-------- DATA FOR PROCESSING

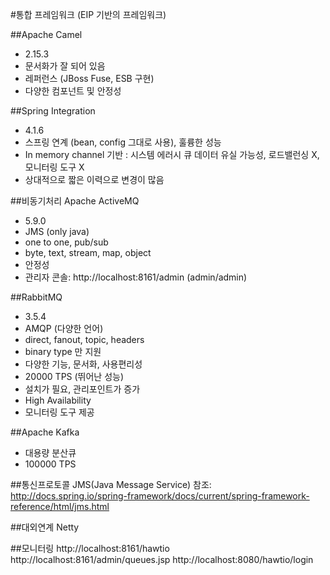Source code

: #통합 프레임워크 (EIP 기반의 프레임워크)

##Apache Camel
- 2.15.3
- 문서화가 잘 되어 있음
- 레퍼런스 (JBoss Fuse, ESB 구현)
- 다양한 컴포넌트 및 안정성

##Spring Integration
- 4.1.6
- 스프링 연계 (bean, config 그대로 사용), 훌륭한 성능
- In memory channel 기반 : 시스템 에러시 큐 데이터 유실 가능성, 로드밸런싱 X, 모니터링 도구 X
- 상대적으로 짧은 이력으로 변경이 많음

##비동기처리
Apache ActiveMQ
- 5.9.0
- JMS (only java)
- one to one, pub/sub
- byte, text, stream, map, object
- 안정성
- 관리자 콘솔: http://localhost:8161/admin (admin/admin)

##RabbitMQ
- 3.5.4
- AMQP (다양한 언어)
- direct, fanout, topic, headers
- binary type 만 지원
- 다양한 기능, 문서화, 사용편리성
- 20000 TPS (뛰어난 성능)
- 설치가 필요, 관리포인트가 증가
- High Availability
- 모니터링 도구 제공

##Apache Kafka
- 대용량 분산큐
- 100000 TPS

##통신프로토콜
JMS(Java Message Service) 
참조: http://docs.spring.io/spring-framework/docs/current/spring-framework-reference/html/jms.html

##대외연계
Netty

##모니터링
http://localhost:8161/hawtio
http://localhost:8161/admin/queues.jsp
http://localhost:8080/hawtio/login
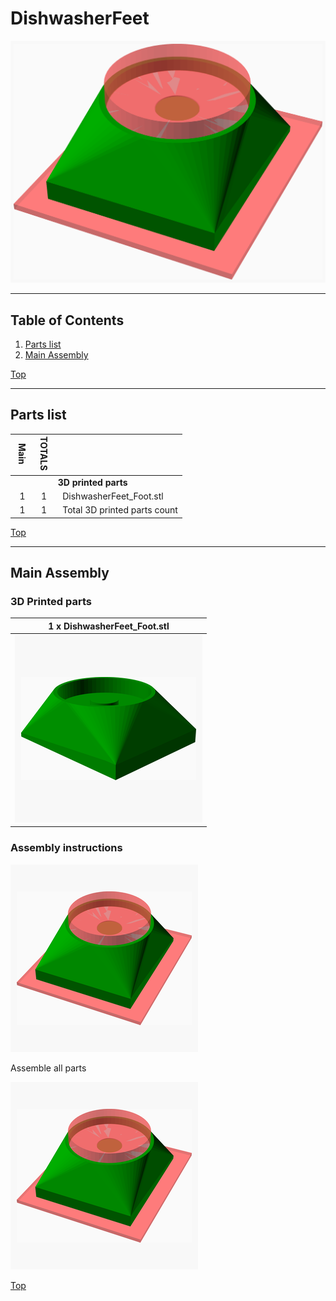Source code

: <a name="TOP"></a>
# DishwasherFeet
![Main Assembly](assemblies/main_assembled.png)

<span></span>

---
## Table of Contents
1. [Parts list](#Parts_list)
1. [Main Assembly](#main_assembly)

<span></span>
[Top](#TOP)

---
<a name="Parts_list"></a>
## Parts list
| <span style="writing-mode: vertical-rl; text-orientation: mixed;">Main</span> | <span style="writing-mode: vertical-rl; text-orientation: mixed;">TOTALS</span> |  |
|---:|---:|:---|
|  | | **3D printed parts** |
| &nbsp;&nbsp;1&nbsp; |  &nbsp;&nbsp;1&nbsp; | &nbsp;&nbsp;DishwasherFeet_Foot.stl |
| &nbsp;&nbsp;1&nbsp; | &nbsp;&nbsp;1&nbsp; | &nbsp;&nbsp;Total 3D printed parts count |

<span></span>
[Top](#TOP)

---
<a name="main_assembly"></a>
## Main Assembly
### 3D Printed parts

| 1 x DishwasherFeet_Foot.stl |
|---|
| ![DishwasherFeet_Foot.stl](stls/DishwasherFeet_Foot.png) 



### Assembly instructions
![main_assembly](assemblies/main_assembly_tn.png)

Assemble all parts 

![main_assembled](assemblies/main_assembled_tn.png)

<span></span>
[Top](#TOP)
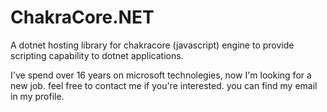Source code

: # ChakraCore.NET
A dotnet hosting library for chakracore (javascript) engine to provide scripting capability to dotnet applications.

I've spend over 16 years on microsoft technolegies, now I'm looking for a new job. feel free to contact me if you're interested. you can find my email in my profile.

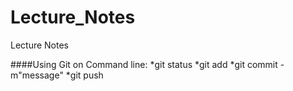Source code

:Lecture_Notes
=============

Lecture Notes

####Using Git on Command line:
*git status
*git add
*git commit -m"message"
*git push
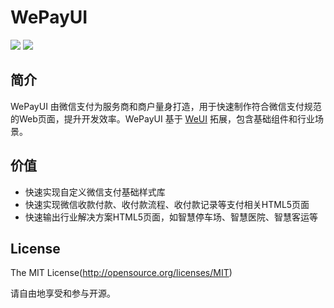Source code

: # WePayUI
<p>
<a href="https://www.npmjs.com/package/wepayui"><img src="https://img.shields.io/badge/npm-v0.1.1-blue.svg"></a>
<a href="https://github.com/wepayui/wepayui"><img src="https://img.shields.io/badge/github-wepayui-green.svg"></a>
</p>

## 简介
WePayUI 由微信支付为服务商和商户量身打造，用于快速制作符合微信支付规范的Web页面，提升开发效率。WePayUI 基于 <a href="https://github.com/weui/weui" target="_blank">WeUI</a> 拓展，包含基础组件和行业场景。

## 价值

<ul>
<li>快速实现自定义微信支付基础样式库</li>
<li>快速实现微信收款付款、收付款流程、收付款记录等支付相关HTML5页面</li>
<li>快速输出行业解决方案HTML5页面，如智慧停车场、智慧医院、智慧客运等</li>
</ul>

## License

The MIT License(http://opensource.org/licenses/MIT)

请自由地享受和参与开源。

----------------

WHAT TO WORK ON ->
Only what runs from the line containing "<li>快速实现自定义微信支付基础样式库</li>" through the final line of the entries above belongs in the answer, restated exactly.

OUTPUT ->
<li>快速实现自定义微信支付基础样式库</li>
<li>快速实现微信收款付款、收付款流程、收付款记录等支付相关HTML5页面</li>
<li>快速输出行业解决方案HTML5页面，如智慧停车场、智慧医院、智慧客运等</li>
</ul>

## License

The MIT License(http://opensource.org/licenses/MIT)

请自由地享受和参与开源。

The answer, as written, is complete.